◆ **PROBLEM**
Print every record below exactly as it stands.

Saved entries
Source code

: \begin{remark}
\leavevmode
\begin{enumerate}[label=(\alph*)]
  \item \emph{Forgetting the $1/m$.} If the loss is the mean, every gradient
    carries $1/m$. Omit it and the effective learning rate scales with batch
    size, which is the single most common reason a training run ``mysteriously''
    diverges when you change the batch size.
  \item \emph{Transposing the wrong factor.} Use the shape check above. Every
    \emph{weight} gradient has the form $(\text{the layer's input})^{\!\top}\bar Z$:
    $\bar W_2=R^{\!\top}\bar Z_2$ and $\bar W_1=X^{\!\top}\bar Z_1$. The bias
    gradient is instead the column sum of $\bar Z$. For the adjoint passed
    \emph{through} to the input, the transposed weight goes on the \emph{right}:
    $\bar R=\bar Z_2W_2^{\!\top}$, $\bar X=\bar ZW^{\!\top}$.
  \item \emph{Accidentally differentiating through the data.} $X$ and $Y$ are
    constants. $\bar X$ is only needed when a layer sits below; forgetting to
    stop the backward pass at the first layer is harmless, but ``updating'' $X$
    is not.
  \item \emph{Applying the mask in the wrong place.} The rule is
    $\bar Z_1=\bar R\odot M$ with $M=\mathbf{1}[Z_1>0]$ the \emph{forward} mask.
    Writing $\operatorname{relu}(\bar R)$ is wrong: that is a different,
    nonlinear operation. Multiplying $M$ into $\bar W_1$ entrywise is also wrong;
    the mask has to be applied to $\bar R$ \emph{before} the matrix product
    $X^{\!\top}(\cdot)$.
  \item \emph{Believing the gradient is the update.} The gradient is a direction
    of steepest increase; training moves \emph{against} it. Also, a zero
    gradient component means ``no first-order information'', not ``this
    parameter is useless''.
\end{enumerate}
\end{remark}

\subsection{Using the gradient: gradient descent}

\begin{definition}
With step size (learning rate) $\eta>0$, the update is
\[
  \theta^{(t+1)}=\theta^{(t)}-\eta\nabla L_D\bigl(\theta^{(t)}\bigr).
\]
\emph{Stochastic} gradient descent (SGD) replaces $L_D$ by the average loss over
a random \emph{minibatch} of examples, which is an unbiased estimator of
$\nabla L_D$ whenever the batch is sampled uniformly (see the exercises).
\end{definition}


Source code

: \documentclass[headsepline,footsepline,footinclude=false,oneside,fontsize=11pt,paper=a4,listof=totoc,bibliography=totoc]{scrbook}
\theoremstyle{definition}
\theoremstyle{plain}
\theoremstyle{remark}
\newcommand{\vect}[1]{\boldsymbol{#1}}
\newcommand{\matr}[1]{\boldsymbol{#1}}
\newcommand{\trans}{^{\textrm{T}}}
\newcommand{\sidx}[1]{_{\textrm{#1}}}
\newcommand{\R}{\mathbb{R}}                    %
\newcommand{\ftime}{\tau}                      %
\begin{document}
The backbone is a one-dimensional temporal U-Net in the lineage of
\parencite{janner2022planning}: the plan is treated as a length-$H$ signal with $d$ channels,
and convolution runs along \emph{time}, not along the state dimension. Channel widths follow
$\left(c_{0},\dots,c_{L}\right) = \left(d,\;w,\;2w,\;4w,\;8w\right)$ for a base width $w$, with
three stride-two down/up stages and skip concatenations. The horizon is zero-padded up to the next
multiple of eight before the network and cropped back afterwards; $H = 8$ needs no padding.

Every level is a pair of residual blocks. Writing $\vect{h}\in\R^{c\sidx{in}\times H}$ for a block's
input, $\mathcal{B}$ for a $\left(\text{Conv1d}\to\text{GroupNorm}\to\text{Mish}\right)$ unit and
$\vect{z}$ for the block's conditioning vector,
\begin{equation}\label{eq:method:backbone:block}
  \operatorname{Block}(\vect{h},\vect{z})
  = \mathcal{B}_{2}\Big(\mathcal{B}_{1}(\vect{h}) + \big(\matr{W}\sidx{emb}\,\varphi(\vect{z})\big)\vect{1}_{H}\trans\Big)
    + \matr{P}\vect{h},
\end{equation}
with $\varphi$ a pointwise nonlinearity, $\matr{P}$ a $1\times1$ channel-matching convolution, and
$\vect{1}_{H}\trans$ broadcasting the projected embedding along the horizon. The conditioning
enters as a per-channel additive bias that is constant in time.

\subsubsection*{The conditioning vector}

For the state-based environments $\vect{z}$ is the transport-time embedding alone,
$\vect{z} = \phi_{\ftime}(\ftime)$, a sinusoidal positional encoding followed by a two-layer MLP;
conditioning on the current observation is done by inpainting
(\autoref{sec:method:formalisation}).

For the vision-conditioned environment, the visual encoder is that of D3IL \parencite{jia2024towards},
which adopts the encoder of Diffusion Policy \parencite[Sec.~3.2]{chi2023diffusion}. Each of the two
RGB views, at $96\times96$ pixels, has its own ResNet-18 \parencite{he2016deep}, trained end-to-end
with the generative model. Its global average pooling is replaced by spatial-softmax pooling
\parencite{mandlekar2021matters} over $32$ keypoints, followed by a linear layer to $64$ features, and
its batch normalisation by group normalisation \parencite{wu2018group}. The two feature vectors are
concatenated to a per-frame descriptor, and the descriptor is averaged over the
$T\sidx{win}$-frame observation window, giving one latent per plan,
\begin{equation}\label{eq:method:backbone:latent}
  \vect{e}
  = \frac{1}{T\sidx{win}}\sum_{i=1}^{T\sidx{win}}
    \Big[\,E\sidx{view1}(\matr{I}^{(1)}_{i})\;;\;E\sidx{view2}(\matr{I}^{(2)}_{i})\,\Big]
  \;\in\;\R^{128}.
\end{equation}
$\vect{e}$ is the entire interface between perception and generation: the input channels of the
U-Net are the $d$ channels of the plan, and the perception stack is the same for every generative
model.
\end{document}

◆ **ANSWER FOR THIS EXERCISE**
Source code

: \begin{remark}
\leavevmode
\begin{enumerate}[label=(\alph*)]
  \item \emph{Forgetting the $1/m$.} If the loss is the mean, every gradient
    carries $1/m$. Omit it and the effective learning rate scales with batch
    size, which is the single most common reason a training run ``mysteriously''
    diverges when you change the batch size.
  \item \emph{Transposing the wrong factor.} Use the shape check above. Every
    \emph{weight} gradient has the form $(\text{the layer's input})^{\!\top}\bar Z$:
    $\bar W_2=R^{\!\top}\bar Z_2$ and $\bar W_1=X^{\!\top}\bar Z_1$. The bias
    gradient is instead the column sum of $\bar Z$. For the adjoint passed
    \emph{through} to the input, the transposed weight goes on the \emph{right}:
    $\bar R=\bar Z_2W_2^{\!\top}$, $\bar X=\bar ZW^{\!\top}$.
  \item \emph{Accidentally differentiating through the data.} $X$ and $Y$ are
    constants. $\bar X$ is only needed when a layer sits below; forgetting to
    stop the backward pass at the first layer is harmless, but ``updating'' $X$
    is not.
  \item \emph{Applying the mask in the wrong place.} The rule is
    $\bar Z_1=\bar R\odot M$ with $M=\mathbf{1}[Z_1>0]$ the \emph{forward} mask.
    Writing $\operatorname{relu}(\bar R)$ is wrong: that is a different,
    nonlinear operation. Multiplying $M$ into $\bar W_1$ entrywise is also wrong;
    the mask has to be applied to $\bar R$ \emph{before} the matrix product
    $X^{\!\top}(\cdot)$.
  \item \emph{Believing the gradient is the update.} The gradient is a direction
    of steepest increase; training moves \emph{against} it. Also, a zero
    gradient component means ``no first-order information'', not ``this
    parameter is useless''.
\end{enumerate}
\end{remark}

\subsection{Using the gradient: gradient descent}

\begin{definition}
With step size (learning rate) $\eta>0$, the update is
\[
  \theta^{(t+1)}=\theta^{(t)}-\eta\nabla L_D\bigl(\theta^{(t)}\bigr).
\]
\emph{Stochastic} gradient descent (SGD) replaces $L_D$ by the average loss over
a random \emph{minibatch} of examples, which is an unbiased estimator of
$\nabla L_D$ whenever the batch is sampled uniformly (see the exercises).
\end{definition}


Source code

: \documentclass[headsepline,footsepline,footinclude=false,oneside,fontsize=11pt,paper=a4,listof=totoc,bibliography=totoc]{scrbook}
\theoremstyle{definition}
\theoremstyle{plain}
\theoremstyle{remark}
\newcommand{\vect}[1]{\boldsymbol{#1}}
\newcommand{\matr}[1]{\boldsymbol{#1}}
\newcommand{\trans}{^{\textrm{T}}}
\newcommand{\sidx}[1]{_{\textrm{#1}}}
\newcommand{\R}{\mathbb{R}}                    %
\newcommand{\ftime}{\tau}                      %
\begin{document}
The backbone is a one-dimensional temporal U-Net in the lineage of
\parencite{janner2022planning}: the plan is treated as a length-$H$ signal with $d$ channels,
and convolution runs along \emph{time}, not along the state dimension. Channel widths follow
$\left(c_{0},\dots,c_{L}\right) = \left(d,\;w,\;2w,\;4w,\;8w\right)$ for a base width $w$, with
three stride-two down/up stages and skip concatenations. The horizon is zero-padded up to the next
multiple of eight before the network and cropped back afterwards; $H = 8$ needs no padding.

Every level is a pair of residual blocks. Writing $\vect{h}\in\R^{c\sidx{in}\times H}$ for a block's
input, $\mathcal{B}$ for a $\left(\text{Conv1d}\to\text{GroupNorm}\to\text{Mish}\right)$ unit and
$\vect{z}$ for the block's conditioning vector,
\begin{equation}\label{eq:method:backbone:block}
  \operatorname{Block}(\vect{h},\vect{z})
  = \mathcal{B}_{2}\Big(\mathcal{B}_{1}(\vect{h}) + \big(\matr{W}\sidx{emb}\,\varphi(\vect{z})\big)\vect{1}_{H}\trans\Big)
    + \matr{P}\vect{h},
\end{equation}
with $\varphi$ a pointwise nonlinearity, $\matr{P}$ a $1\times1$ channel-matching convolution, and
$\vect{1}_{H}\trans$ broadcasting the projected embedding along the horizon. The conditioning
enters as a per-channel additive bias that is constant in time.

\subsubsection*{The conditioning vector}

For the state-based environments $\vect{z}$ is the transport-time embedding alone,
$\vect{z} = \phi_{\ftime}(\ftime)$, a sinusoidal positional encoding followed by a two-layer MLP;
conditioning on the current observation is done by inpainting
(\autoref{sec:method:formalisation}).

For the vision-conditioned environment, the visual encoder is that of D3IL \parencite{jia2024towards},
which adopts the encoder of Diffusion Policy \parencite[Sec.~3.2]{chi2023diffusion}. Each of the two
RGB views, at $96\times96$ pixels, has its own ResNet-18 \parencite{he2016deep}, trained end-to-end
with the generative model. Its global average pooling is replaced by spatial-softmax pooling
\parencite{mandlekar2021matters} over $32$ keypoints, followed by a linear layer to $64$ features, and
its batch normalisation by group normalisation \parencite{wu2018group}. The two feature vectors are
concatenated to a per-frame descriptor, and the descriptor is averaged over the
$T\sidx{win}$-frame observation window, giving one latent per plan,
\begin{equation}\label{eq:method:backbone:latent}
  \vect{e}
  = \frac{1}{T\sidx{win}}\sum_{i=1}^{T\sidx{win}}
    \Big[\,E\sidx{view1}(\matr{I}^{(1)}_{i})\;;\;E\sidx{view2}(\matr{I}^{(2)}_{i})\,\Big]
  \;\in\;\R^{128}.
\end{equation}
$\vect{e}$ is the entire interface between perception and generation: the input channels of the
U-Net are the $d$ channels of the plan, and the perception stack is the same for every generative
model.
\end{document}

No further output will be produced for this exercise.